Henry Tudor had good reason to trust his archbishop. Cranmer had done little to challenge or disappoint him. During Henry’s life, the most radical move Cranmer made was to encourage the distribution of the Bible in English, not an insignificant contribution, mind you, but not enough to get him in trouble with his “boss,” as it were. Tied as he was to Henry’s whim, Cranmer could only be as effective as Henry was tolerant. At the king’s death and the accession of young Edward VI, Cranmer flew his Reformed colors more openly. His view of the Supper became more recognizably Protestant.
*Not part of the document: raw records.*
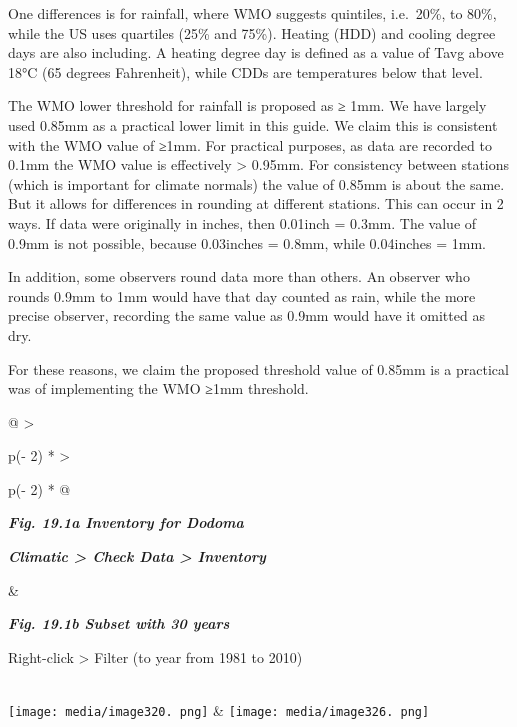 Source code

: \documentclass[
  letterpaper,
  DIV=11,
  numbers=noendperiod]{scrreprt}
\begin{document}
One differences is for rainfall, where WMO suggests quintiles,
i.e.~20\%, to 80\%, while the US uses quartiles (25\% and 75\%). Heating
(HDD) and cooling degree days are also including. A heating degree day
is defined as a value of Tavg above 18°C (65 degrees Fahrenheit), while
CDDs are temperatures below that level.

The WMO lower threshold for rainfall is proposed as ≥ 1mm. We have
largely used 0.85mm as a practical lower limit in this guide. We claim
this is consistent with the WMO value of ≥1mm. For practical purposes,
as data are recorded to 0.1mm the WMO value is effectively
\textgreater{} 0.95mm. For consistency between stations (which is
important for climate normals) the value of 0.85mm is about the same.
But it allows for differences in rounding at different stations. This
can occur in 2 ways. If data were originally in inches, then 0.01inch =
0.3mm. The value of 0.9mm is not possible, because 0.03inches = 0.8mm,
while 0.04inches = 1mm.

In addition, some observers round data more than others. An observer who
rounds 0.9mm to 1mm would have that day counted as rain, while the more
precise observer, recording the same value as 0.9mm would have it
omitted as dry.

For these reasons, we claim the proposed threshold value of 0.85mm is a
practical was of implementing the WMO ≥1mm threshold.

\begin{longtable}[]{@{}
  >{\raggedright\arraybackslash}p{(\columnwidth - 2\tabcolsep) * }
  >{\raggedright\arraybackslash}p{(\columnwidth - 2\tabcolsep) * }@{}}
\toprule\noalign{}
\begin{minipage}[b]{\linewidth}\raggedright
\textbf{\emph{Fig. 19.1a Inventory for Dodoma}}

\textbf{\emph{Climatic \textgreater{} Check Data \textgreater{}
Inventory}}
\end{minipage} & \begin{minipage}[b]{\linewidth}\raggedright
\textbf{\emph{Fig. 19.1b Subset with 30 years}}

Right-click \textgreater{} Filter (to year from 1981 to 2010)
\end{minipage} \\
\midrule\noalign{}
\endhead
\bottomrule\noalign{}
\endlastfoot
\texttt{[image: media/image320. png]}
&
\texttt{[image: media/image326. png]} \\
\end{longtable}
\end{document}
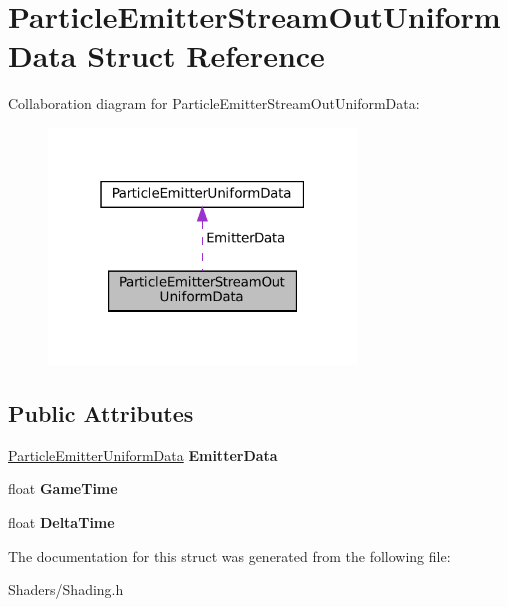 \hypertarget{structParticleEmitterStreamOutUniformData}{}\section{Particle\+Emitter\+Stream\+Out\+Uniform\+Data Struct Reference}
\label{structParticleEmitterStreamOutUniformData}


Collaboration diagram for Particle\+Emitter\+Stream\+Out\+Uniform\+Data\+:\nopagebreak
\begin{figure}[H]
\begin{center}
\leavevmode
\includegraphics[width=232pt]{structParticleEmitterStreamOutUniformData__coll__graph}
\end{center}
\end{figure}
\subsection*{Public Attributes}
\begin{DoxyCompactItemize}
\item 
\mbox{\label{structParticleEmitterStreamOutUniformData_a3525510033451af89910571399e8c440}} 
\hyperlink{structParticleEmitterUniformData}{Particle\+Emitter\+Uniform\+Data} {\bfseries Emitter\+Data}
\item 
\mbox{\label{structParticleEmitterStreamOutUniformData_a8c21ebe319650125eb50d21c4b361338}} 
float {\bfseries Game\+Time}
\item 
\mbox{\label{structParticleEmitterStreamOutUniformData_a31eb5f2800c7d480658247e34490d791}} 
float {\bfseries Delta\+Time}
\end{DoxyCompactItemize}


The documentation for this struct was generated from the following file\+:\begin{DoxyCompactItemize}
\item 
Shaders/Shading.\+h\end{DoxyCompactItemize}
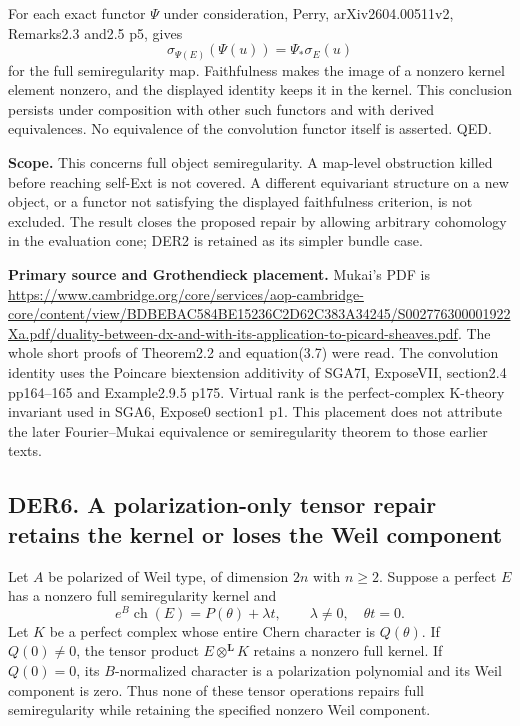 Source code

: \documentclass[11pt,a4paper]{article}
\theoremstyle{definition}
\begin{document}
For each exact functor \(\Psi\) under consideration, Perry,
arXiv2604.00511v2, Remarks2.3 and2.5 p5, gives \[
 \sigma_{\Psi(E)}(\Psi(u))=\Psi_*\sigma_E(u)
\] for the full semiregularity map. Faithfulness makes the image of a
nonzero kernel element nonzero, and the displayed identity keeps it in
the kernel. This conclusion persists under composition with other such
functors and with derived equivalences. No equivalence of the
convolution functor itself is asserted. QED.

\textbf{Scope.} This concerns full object semiregularity. A map-level
obstruction killed before reaching self-Ext is not covered. A different
equivariant structure on a new object, or a functor not satisfying the
displayed faithfulness criterion, is not excluded. The result closes the
proposed repair by allowing arbitrary cohomology in the evaluation cone;
DER2 is retained as its simpler bundle case.

\textbf{Primary source and Grothendieck placement.} Mukai's PDF is
\url{https://www.cambridge.org/core/services/aop-cambridge-core/content/view/BDBEBAC584BE15236C2D62C383A34245/S002776300001922Xa.pdf/duality-between-dx-and-with-its-application-to-picard-sheaves.pdf}.
The whole short proofs of Theorem2.2 and equation(3.7) were read. The
convolution identity uses the Poincare biextension additivity of SGA7I,
ExposeVII, section2.4 pp164--165 and Example2.9.5 p175. Virtual rank is
the perfect-complex K-theory invariant used in SGA6, Expose0 section1
p1. This placement does not attribute the later Fourier--Mukai
equivalence or semiregularity theorem to those earlier texts.

\subsection{DER6. A polarization-only tensor repair retains the kernel
or loses the Weil
component}\label{derived-functors-der6.-a-polarization-only-tensor-repair-retains-the-kernel-or-loses-the-weil-component}

Let \(A\) be polarized of Weil type, of dimension \(2n\) with \(n\ge2\).
Suppose a perfect \(E\) has a nonzero full semiregularity kernel and \[
 e^B\operatorname{ch}(E)=P(\theta)+\lambda t,
 \qquad\lambda\ne0,\quad\theta t=0.
\] Let \(K\) be a perfect complex whose entire Chern character is
\(Q(\theta)\). If \(Q(0)\ne0\), the tensor product
\(E\otimes^{\mathbf L}K\) retains a nonzero full kernel. If \(Q(0)=0\),
its \(B\)-normalized character is a polarization polynomial and its Weil
component is zero. Thus none of these tensor operations repairs full
semiregularity while retaining the specified nonzero Weil component.
\end{document}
He imported the Italian humanist and Reformer Peter Martyr Vermigli (1500‑62) to be Regius Professor of Divinity at Oxford and the Strasbourg Reformer, Martin Bucer (1491‑1551) to hold the same post at Cambridge.[8] In 1549 he published his greatest work, the Book of Common Prayer The Book continues to be praised as a signal literary and theological achievement. It was revised and made more clearly Protestant in 1552. In the next year he also published the plainly Calvinistic Forty‑two Articles, the basis of the Elizabethan Thirty‑Nine Articles (1571).